9) Macrobe prétend que ces jours additionnels furent ajoutés immédiatement après le dernier de chacun de ces mois pour éviter de déplacer des fêtes établies. Ces jours supplémentaires eurent pour effet d’augmenter le compte initial du jour situé juste après les ides, ce qui ne fut pas sans conséquence sur les dates d’anniversaire des Romains nés après les ides. Ainsi, Marc Antoine, né le 14ème jour de ianuarius, décida de le conserver ainsi, ce qui fit passer sa date d’anniversaire de a.d. XVII Kal. Feb. à a.d. XIX Kal. Feb., une date qui n’existait pas auparavant. Livie la conserva à a.d. III Kal. Feb., ce qui la décala du 28ème au 30ème jour de ianuarius. Auguste conserva la sienne au 23ème jour de septembre, mais les deux dates, l’ancienne a.d. VIII Kal. Oct. et la nouvelle a.d. IX Kal. Oct., étaient célébrées à certains endroits.

9bis) Jérusalem. Les Eglises orthodoxes refusèrent toute la partie lunaire.
Presque toutes les Eglises orthodoxes continuent de célébrer les Pâques selon le calendrier julien le calendrier julien, à l’exception de l’Eglise orthodoxe de Finlande qui utilise le calendrier grégorien.
Dans un espoir d’un meilleur dialogue avec l’Eglise d’Occident, certaines Eglises orthodoxes ont accepté la partie solaire du calendrier julien révisé : le patriarcat œcuménique de Constantinople, les patriarcats d’Alexandrie et d’Antioche, les Eglises de Grèce, Chypre, Roumanie, Pologne et Bulgarie. Les fêtes fixes sont déterminées selon le calendrier grégorien, et les fêtes mobiles selon le calendrier julien.
Les Eglises orthodoxes de Jérusalem, Russie, Macédoine, Serbie Géorgie et Ukraine continuent de fêter toutes les fêtes selon l’ancien calendrier julien (fêtes fixes – par exemple Noël le 25 décembre julien soit le 7 janvier grégorien – et fêtes mobiles).
Outre les églises déjà citées, le calendrier julien demeure utilisé en Afrique du Nord, chez les Berbères. Le premier jour de l’année correspond actuellement au 14 janvier grégorien.

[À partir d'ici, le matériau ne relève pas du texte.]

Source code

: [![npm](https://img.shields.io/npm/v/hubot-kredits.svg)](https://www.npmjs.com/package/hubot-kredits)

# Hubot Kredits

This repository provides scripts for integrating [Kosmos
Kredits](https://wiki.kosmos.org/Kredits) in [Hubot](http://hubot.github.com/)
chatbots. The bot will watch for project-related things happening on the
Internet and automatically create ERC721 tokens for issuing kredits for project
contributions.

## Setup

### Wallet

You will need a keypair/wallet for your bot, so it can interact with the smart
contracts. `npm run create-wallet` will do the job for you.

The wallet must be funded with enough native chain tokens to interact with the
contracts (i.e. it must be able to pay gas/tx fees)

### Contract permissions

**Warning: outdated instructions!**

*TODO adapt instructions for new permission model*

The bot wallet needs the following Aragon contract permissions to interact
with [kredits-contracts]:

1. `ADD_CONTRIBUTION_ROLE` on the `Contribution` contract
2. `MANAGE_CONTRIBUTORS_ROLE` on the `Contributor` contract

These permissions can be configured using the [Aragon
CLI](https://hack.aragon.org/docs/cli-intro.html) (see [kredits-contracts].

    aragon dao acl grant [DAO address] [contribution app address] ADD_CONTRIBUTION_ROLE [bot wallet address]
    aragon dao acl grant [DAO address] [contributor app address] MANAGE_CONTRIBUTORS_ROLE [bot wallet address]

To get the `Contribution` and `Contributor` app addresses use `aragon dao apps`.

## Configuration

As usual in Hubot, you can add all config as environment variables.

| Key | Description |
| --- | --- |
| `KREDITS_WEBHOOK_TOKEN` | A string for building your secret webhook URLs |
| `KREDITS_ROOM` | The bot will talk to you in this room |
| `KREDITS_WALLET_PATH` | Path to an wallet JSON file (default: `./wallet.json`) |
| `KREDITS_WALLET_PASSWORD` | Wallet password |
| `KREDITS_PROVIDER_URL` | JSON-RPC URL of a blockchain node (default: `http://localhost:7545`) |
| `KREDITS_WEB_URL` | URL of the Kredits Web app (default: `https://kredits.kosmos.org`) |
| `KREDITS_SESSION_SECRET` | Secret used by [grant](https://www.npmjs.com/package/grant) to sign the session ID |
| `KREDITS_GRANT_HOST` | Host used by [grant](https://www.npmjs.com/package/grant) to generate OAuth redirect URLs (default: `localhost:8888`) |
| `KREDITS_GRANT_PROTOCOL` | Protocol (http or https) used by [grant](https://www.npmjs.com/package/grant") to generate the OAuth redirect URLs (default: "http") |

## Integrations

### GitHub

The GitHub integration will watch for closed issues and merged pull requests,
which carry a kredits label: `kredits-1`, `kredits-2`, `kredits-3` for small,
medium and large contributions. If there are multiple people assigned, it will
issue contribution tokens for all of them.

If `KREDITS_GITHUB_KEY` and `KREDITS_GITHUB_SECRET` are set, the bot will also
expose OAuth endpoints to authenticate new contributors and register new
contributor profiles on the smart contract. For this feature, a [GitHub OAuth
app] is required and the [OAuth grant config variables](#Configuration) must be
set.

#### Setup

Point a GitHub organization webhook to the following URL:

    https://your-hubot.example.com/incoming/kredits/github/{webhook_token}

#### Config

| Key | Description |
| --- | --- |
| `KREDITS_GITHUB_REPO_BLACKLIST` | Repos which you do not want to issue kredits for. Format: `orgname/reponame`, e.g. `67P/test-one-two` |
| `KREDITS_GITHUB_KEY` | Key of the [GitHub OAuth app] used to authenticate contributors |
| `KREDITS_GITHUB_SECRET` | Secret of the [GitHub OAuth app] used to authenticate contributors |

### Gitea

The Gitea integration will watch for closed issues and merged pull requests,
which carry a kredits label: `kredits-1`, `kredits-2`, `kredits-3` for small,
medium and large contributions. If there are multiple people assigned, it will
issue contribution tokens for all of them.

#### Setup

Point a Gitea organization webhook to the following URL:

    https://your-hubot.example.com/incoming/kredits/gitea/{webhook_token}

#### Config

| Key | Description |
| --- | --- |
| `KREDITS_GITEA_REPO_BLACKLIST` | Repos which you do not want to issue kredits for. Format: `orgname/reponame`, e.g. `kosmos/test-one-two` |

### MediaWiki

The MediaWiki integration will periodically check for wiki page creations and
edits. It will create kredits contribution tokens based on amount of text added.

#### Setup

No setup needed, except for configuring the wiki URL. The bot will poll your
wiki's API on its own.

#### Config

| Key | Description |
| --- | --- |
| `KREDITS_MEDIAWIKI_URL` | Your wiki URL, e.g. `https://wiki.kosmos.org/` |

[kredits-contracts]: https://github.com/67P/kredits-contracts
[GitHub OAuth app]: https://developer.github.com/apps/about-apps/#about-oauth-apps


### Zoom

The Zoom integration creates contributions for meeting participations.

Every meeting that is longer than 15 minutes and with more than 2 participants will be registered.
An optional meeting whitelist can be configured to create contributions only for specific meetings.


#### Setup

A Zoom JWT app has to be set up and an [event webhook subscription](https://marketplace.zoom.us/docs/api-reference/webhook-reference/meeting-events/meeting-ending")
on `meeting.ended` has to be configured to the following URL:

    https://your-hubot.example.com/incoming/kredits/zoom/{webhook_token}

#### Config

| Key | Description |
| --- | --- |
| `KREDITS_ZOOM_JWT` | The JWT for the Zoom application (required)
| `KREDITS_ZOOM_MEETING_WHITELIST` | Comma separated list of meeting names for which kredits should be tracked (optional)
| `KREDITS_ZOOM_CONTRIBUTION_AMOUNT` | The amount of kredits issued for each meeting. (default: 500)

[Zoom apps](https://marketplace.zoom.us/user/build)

10) L’astronome JOHN HERSCHEL a proposé d’amender la règle pour considérer les multiples de 4000 comme des années normales (bien que s’agissant d’années séculaires divisibles par 400). Mais du fait du raccourcissement de l’année tropique (évalué à 0,5 seconde par siècle) et de l’allongement du jour (de 1,64 milliseconde par siècle), il est illusoire d’arriver à ce niveau de précision, les incertitudes sur la durée de l’année sur 10000 ans étant du même ordre de grandeur.

11) Cette adoption du nouveau calendrier fut prétexte à émeutes, car certains prétendaient qu’on devrait payer un loyer mensuel complet avec seulement 21 jours ouvrés.

12) La Suède, qui utilisait le calendrier julien, tenta d’utiliser un calendrier julien modifié pour passer graduellement au calendrier grégorien sans appliquer le décalage de dix jours. Le processus devait réduire graduellement le décalage d’un jour par an pendant onze ans. Seule l’année 1700 fut ainsi modifiée et considérée comme année normale (selon le calendrier grégorien) et non bissextile (selon le calendrier julien). Revenant au calendrier traditionnel en 1712, il fallut ajouter deux jours intercalaires en février (année doublement bissextile et « créant » pour l’occasion un 30 février !) pour rattraper le retard pris en 1700 par rapport au calendrier julien en vigueur chez ses voisins protestants ou orthodoxes.